DATA FOR THE TASK:

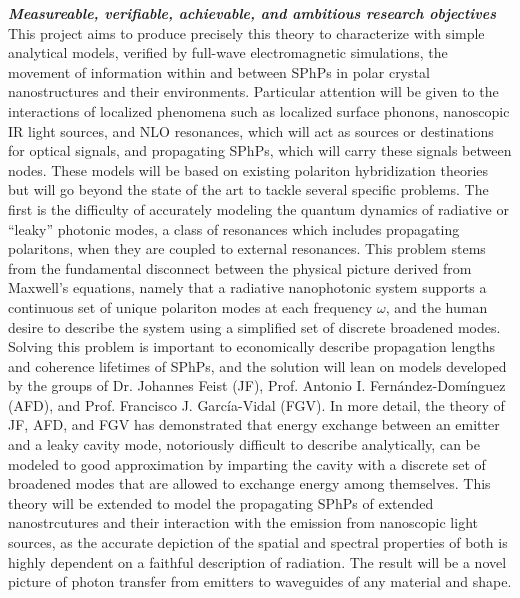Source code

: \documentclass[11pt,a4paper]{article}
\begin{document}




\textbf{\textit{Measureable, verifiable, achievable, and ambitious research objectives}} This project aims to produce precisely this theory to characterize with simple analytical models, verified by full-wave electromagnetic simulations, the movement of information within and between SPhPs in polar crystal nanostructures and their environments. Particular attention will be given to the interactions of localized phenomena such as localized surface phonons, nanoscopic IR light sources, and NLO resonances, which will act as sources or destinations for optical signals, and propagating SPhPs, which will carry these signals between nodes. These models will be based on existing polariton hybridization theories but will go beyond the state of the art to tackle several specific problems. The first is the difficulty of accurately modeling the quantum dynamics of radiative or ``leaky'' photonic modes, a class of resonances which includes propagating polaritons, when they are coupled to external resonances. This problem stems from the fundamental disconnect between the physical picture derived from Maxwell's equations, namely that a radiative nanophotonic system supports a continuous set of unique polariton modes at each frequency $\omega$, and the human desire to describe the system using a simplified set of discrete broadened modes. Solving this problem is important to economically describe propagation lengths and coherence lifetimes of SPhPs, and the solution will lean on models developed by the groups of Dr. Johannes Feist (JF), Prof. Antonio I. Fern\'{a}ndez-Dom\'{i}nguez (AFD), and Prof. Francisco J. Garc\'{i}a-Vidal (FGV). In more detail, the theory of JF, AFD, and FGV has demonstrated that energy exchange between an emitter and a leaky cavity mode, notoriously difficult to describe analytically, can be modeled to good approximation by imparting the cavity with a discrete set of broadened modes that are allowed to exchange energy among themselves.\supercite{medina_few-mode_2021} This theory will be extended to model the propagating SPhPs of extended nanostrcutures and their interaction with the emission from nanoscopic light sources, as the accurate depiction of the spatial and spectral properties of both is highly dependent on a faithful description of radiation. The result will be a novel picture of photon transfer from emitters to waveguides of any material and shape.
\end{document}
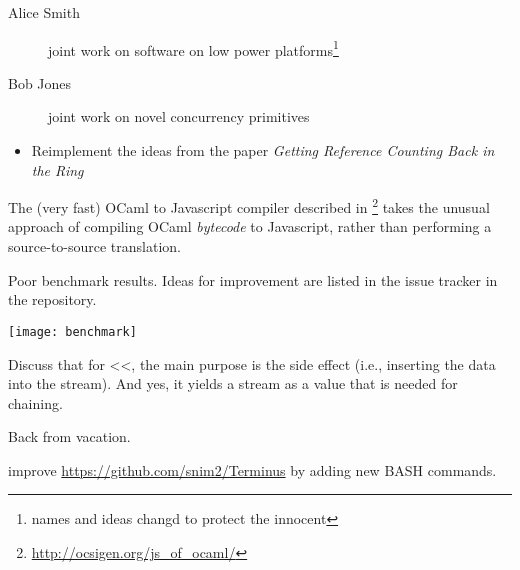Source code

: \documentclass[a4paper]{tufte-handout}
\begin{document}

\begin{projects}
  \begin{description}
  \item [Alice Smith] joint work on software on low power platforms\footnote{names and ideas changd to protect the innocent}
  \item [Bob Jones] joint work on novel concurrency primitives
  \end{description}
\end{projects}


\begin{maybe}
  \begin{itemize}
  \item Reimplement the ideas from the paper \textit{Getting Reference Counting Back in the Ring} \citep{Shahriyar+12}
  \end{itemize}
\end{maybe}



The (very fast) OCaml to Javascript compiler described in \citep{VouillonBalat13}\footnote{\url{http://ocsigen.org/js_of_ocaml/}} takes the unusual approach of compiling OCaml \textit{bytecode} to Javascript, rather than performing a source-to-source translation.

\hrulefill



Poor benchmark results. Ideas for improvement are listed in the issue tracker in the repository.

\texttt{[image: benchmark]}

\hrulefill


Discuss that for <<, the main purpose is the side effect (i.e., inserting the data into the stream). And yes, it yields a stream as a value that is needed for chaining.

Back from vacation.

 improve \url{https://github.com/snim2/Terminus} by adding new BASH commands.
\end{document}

TASK OBJECTIVE:
The whole listing above, word for word: repeat it with the pictures excluded.

RESPONSE AREA:
Source code

: \documentclass[11pt,a4paper]{article}
\begin{document}




\textbf{\textit{Measureable, verifiable, achievable, and ambitious research objectives}} This project aims to produce precisely this theory to characterize with simple analytical models, verified by full-wave electromagnetic simulations, the movement of information within and between SPhPs in polar crystal nanostructures and their environments. Particular attention will be given to the interactions of localized phenomena such as localized surface phonons, nanoscopic IR light sources, and NLO resonances, which will act as sources or destinations for optical signals, and propagating SPhPs, which will carry these signals between nodes. These models will be based on existing polariton hybridization theories but will go beyond the state of the art to tackle several specific problems. The first is the difficulty of accurately modeling the quantum dynamics of radiative or ``leaky'' photonic modes, a class of resonances which includes propagating polaritons, when they are coupled to external resonances. This problem stems from the fundamental disconnect between the physical picture derived from Maxwell's equations, namely that a radiative nanophotonic system supports a continuous set of unique polariton modes at each frequency $\omega$, and the human desire to describe the system using a simplified set of discrete broadened modes. Solving this problem is important to economically describe propagation lengths and coherence lifetimes of SPhPs, and the solution will lean on models developed by the groups of Dr. Johannes Feist (JF), Prof. Antonio I. Fern\'{a}ndez-Dom\'{i}nguez (AFD), and Prof. Francisco J. Garc\'{i}a-Vidal (FGV). In more detail, the theory of JF, AFD, and FGV has demonstrated that energy exchange between an emitter and a leaky cavity mode, notoriously difficult to describe analytically, can be modeled to good approximation by imparting the cavity with a discrete set of broadened modes that are allowed to exchange energy among themselves.\supercite{medina_few-mode_2021} This theory will be extended to model the propagating SPhPs of extended nanostrcutures and their interaction with the emission from nanoscopic light sources, as the accurate depiction of the spatial and spectral properties of both is highly dependent on a faithful description of radiation. The result will be a novel picture of photon transfer from emitters to waveguides of any material and shape.
\end{document}
Source code

: \documentclass[a4paper]{tufte-handout}
\begin{document}

\begin{projects}
  \begin{description}
  \item [Alice Smith] joint work on software on low power platforms\footnote{names and ideas changd to protect the innocent}
  \item [Bob Jones] joint work on novel concurrency primitives
  \end{description}
\end{projects}


\begin{maybe}
  \begin{itemize}
  \item Reimplement the ideas from the paper \textit{Getting Reference Counting Back in the Ring} \citep{Shahriyar+12}
  \end{itemize}
\end{maybe}



The (very fast) OCaml to Javascript compiler described in \citep{VouillonBalat13}\footnote{\url{http://ocsigen.org/js_of_ocaml/}} takes the unusual approach of compiling OCaml \textit{bytecode} to Javascript, rather than performing a source-to-source translation.

\hrulefill



Poor benchmark results. Ideas for improvement are listed in the issue tracker in the repository.

\texttt{[image: benchmark]}

\hrulefill


Discuss that for <<, the main purpose is the side effect (i.e., inserting the data into the stream). And yes, it yields a stream as a value that is needed for chaining.

Back from vacation.

 improve \url{https://github.com/snim2/Terminus} by adding new BASH commands.
\end{document}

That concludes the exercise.